Ora che è tutto finito davvero, restano solo i ricordi. Il boato, come quello che ieri sera a Londra lo ha accolto a fianco del suo nemico-amico Nadal, ore 22.03 di Londra, per quella che lui ha definito «the final». La stessa ovazione che ogni campo del mondo gli ha attribuito ad ogni apparizione in veste di Messia del tennis. Eppoi i trionfi, le magie, l'estasi, le lacrime, le sconfitte amare cancellate ogni volta da un ritorno considerato impossibile. Tranne l'ultimo, quello di una resurrezione irrealizzabile e troppo terrena.
Roger Federer ha concluso il suo cammino bandana in testa e con un sorriso, e il suo ultimo colpo questa volta è stato definitivo. Il più definitivo di tutti. È stato un misto di sentimenti, dopo giorni in cui la tristezza si è progressivamente stemperata, «perché ho consumato tutto in quella lettera che ho preparato per l'annuncio». Sentimenti che potevano però solo essere che un tumulto, dentro l'arena di Londra e nel torneo dedicato al suo mito Rod Laver, ma pure in tutto il mondo collegato alla Tv. Perché in fondo non è più una questione su chi sia il più grande di sempre: è che non c'è stato nulla di così intenso per un uomo con una racchetta in mano. Sembra quasi assurdo dirlo, è solo sport, è solo tennis. Eppure.
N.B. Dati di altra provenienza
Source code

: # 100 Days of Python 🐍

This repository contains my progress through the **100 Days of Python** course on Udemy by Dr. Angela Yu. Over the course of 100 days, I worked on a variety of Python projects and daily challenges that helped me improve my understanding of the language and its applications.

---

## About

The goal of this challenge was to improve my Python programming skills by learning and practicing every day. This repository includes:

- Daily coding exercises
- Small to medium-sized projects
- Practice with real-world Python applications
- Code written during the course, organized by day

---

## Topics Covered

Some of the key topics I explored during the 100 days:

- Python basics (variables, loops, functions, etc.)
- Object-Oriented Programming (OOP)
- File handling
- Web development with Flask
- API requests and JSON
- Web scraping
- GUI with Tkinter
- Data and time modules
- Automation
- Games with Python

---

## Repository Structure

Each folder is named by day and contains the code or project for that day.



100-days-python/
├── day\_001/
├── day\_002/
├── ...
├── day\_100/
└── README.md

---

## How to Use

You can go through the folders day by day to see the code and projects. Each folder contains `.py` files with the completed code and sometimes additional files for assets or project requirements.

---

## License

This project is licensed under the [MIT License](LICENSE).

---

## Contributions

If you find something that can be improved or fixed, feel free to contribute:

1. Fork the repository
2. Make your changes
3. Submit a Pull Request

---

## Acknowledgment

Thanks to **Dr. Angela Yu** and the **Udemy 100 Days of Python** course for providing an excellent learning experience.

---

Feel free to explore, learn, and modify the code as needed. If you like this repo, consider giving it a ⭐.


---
Roger Federer esce dai giochi, ma non dalla sua leggenda, stingendosi al petto Severino Luethi, l'amico-coach-capitano (di Davis) che ha accompagnato tutti questi anni la sua grandezza. In trionfo naturalmente, quasi divertito tra continui post e video su instagram, e dopo l'intervista all'Equipe in cui ha confessato confessando che sì, quel secondo match point contro Djokovic (ieri suggeritore in panchina) nella finale di Wimbledon 2019, è l'unico colpo che in 24 anni avrebbe voluto rigiocare. Un illusione, soltanto, com'è stata l'idea che Roger Federer fosse davvero immortale, invece che un uomo imperfetto come tutti. Infortunato e ormai invecchiato, «e la cosa più strana è stata Wimbledon l'anno scorso: avevo perso ed era chiaro che stavo male, ma nessuno mi ha chiesto nulla sul mio ginocchio. Io soffrivo e nessuno se ne accorgeva. Mi chiedevo come fosse possibile, se fossi davvero così bravo a nascondermi».
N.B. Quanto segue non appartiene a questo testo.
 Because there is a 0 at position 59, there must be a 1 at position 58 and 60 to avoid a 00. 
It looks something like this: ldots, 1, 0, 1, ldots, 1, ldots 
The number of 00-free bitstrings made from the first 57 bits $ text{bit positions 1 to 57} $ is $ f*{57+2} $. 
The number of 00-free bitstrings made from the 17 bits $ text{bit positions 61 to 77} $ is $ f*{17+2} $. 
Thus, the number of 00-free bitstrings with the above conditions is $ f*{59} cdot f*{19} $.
È successo anche questo, in questa storia straordinaria, forse perché nessuno vuole arrendersi all'inevitabile, all'impossibilità di rivivere momenti e meraviglie che dopo tante partite e tanti capelli in meno (nostri e anche suoi) è certo adesso che svaniranno nel tempo: «Eppure dovete capire che io non vedo l'ora di vivere la mia nuova vita». Già, la vita, che scorre inesorabile e ci sono eventi che ce lo ricordano con un pugno nello stomaco.
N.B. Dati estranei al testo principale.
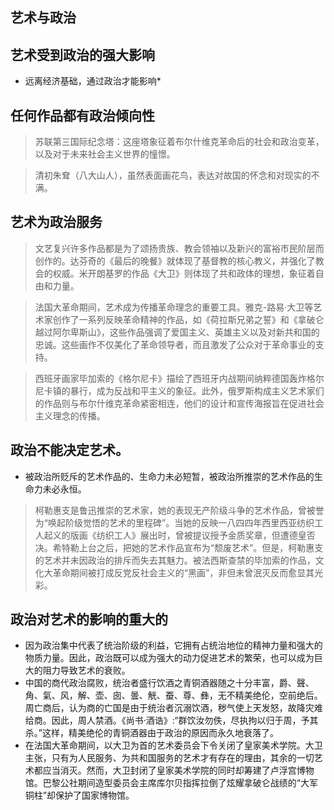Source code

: ## 艺术与政治

## 艺术受到政治的强大影响

* 远离经济基础，通过政治才能影响*

## 任何作品都有政治倾向性

>苏联第三国际纪念塔：这座塔象征着布尔什维克革命后的社会和政治变革，以及对于未来社会主义世界的憧憬。

>清初朱耷（八大山人），虽然表面画花鸟，表达对故国的怀念和对现实的不满。

## 艺术为政治服务

>文艺复兴许多作品都是为了颂扬贵族、教会领袖以及新兴的富裕市民阶层而创作的。达芬奇的《最后的晚餐》就体现了基督教的核心教义，并强化了教会的权威。米开朗基罗的作品《大卫》则体现了共和政体的理想，象征着自由和力量。

>法国大革命期间，艺术成为传播革命理念的重要工具。雅克-路易·大卫等艺术家创作了一系列反映革命精神的作品，如《荷拉斯兄弟之誓》和《拿破仑越过阿尔卑斯山》，这些作品强调了爱国主义、英雄主义以及对新共和国的忠诚。这些画作不仅美化了革命领导者，而且激发了公众对于革命事业的支持。

>西班牙画家毕加索的《格尔尼卡》描绘了西班牙内战期间纳粹德国轰炸格尔尼卡镇的暴行，成为反战和平主义的象征。此外，俄罗斯构成主义艺术家们的作品则与布尔什维克革命紧密相连，他们的设计和宣传海报旨在促进社会主义理念的传播。
## 政治不能决定艺术。
- 被政治所贬斥的艺术作品的、生命力未必短暂，被政治所推崇的艺术作品的生命力未必永恒。
> 柯勒惠支是鲁迅推崇的艺术家，她的表现无产阶级斗争的艺术作品，曾被誉为“唤起阶级觉悟的艺术的里程碑”。当她的反映一八四四年西里西亚纺织工人起义的版画《纺织工人》展出时，曾被提议授予金质奖章，但遭德皇否决。希特勒上台之后，把她的艺术作品宣布为“颓废艺术”。但是，柯勒惠支的艺术并未因政治的排斥而失去其魅力。被法西斯查禁的毕加索的作品，文化大革命期间被打成反党反社会主义的“黑画”，非但未曾泯灭反而愈显其光彩。
## 政治对艺术的影响的重大的
- 因为政治集中代表了统治阶级的利益，它拥有占统治地位的精神力量和强大的物质力量。因此，政治既可以成为强大的动力促进艺术的繁荣，也可以成为巨大的阻力导致艺术的衰败。
- 中国的商代政治腐败，统治者盛行饮酒之青铜酒器随之十分丰富，爵、聲、角、氣、风，解、壶、囱、曇、觥、蚕、尊、彝，无不精美绝伦，空前绝后。周亡商后，认为商的亡国是由于统治者沉溺饮酒，秽气使上天发怒，故降灾难给商。因此，周人禁酒。《尚书·酒诰》:“群饮汝勿佚，尽执拘以归于周，予其杀。”这样，精美绝伦的青铜酒器由于政治的原因而永久地衰落了。
- 在法国大革命期间，以大卫为首的艺术委员会下令关闭了皇家美术学院。大卫主张，只有为人民服务、为共和国服务的艺术才有存在的理由，其余的一切艺术都应当消灭。然而，大卫封闭了皇家美术学院的同时却筹建了卢浮宫博物馆。巴黎公社期间造型委员会主席库尔贝指挥拉倒了炫耀拿破仑战绩的“大军铜柱”却保护了国家博物馆。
Eppure alla fine la vera grandezza è andare avanti con un sorriso: lo ha fatto ieri sera, Roger, abbracciando tutti ed entrando in campo per l'ultimo colpo (il primo del match, per la cronaca, è stato una volée). Per l'ultima festa, l'ultimo capitolo straordinario. Poi, per il tennis, è arrivata la notte.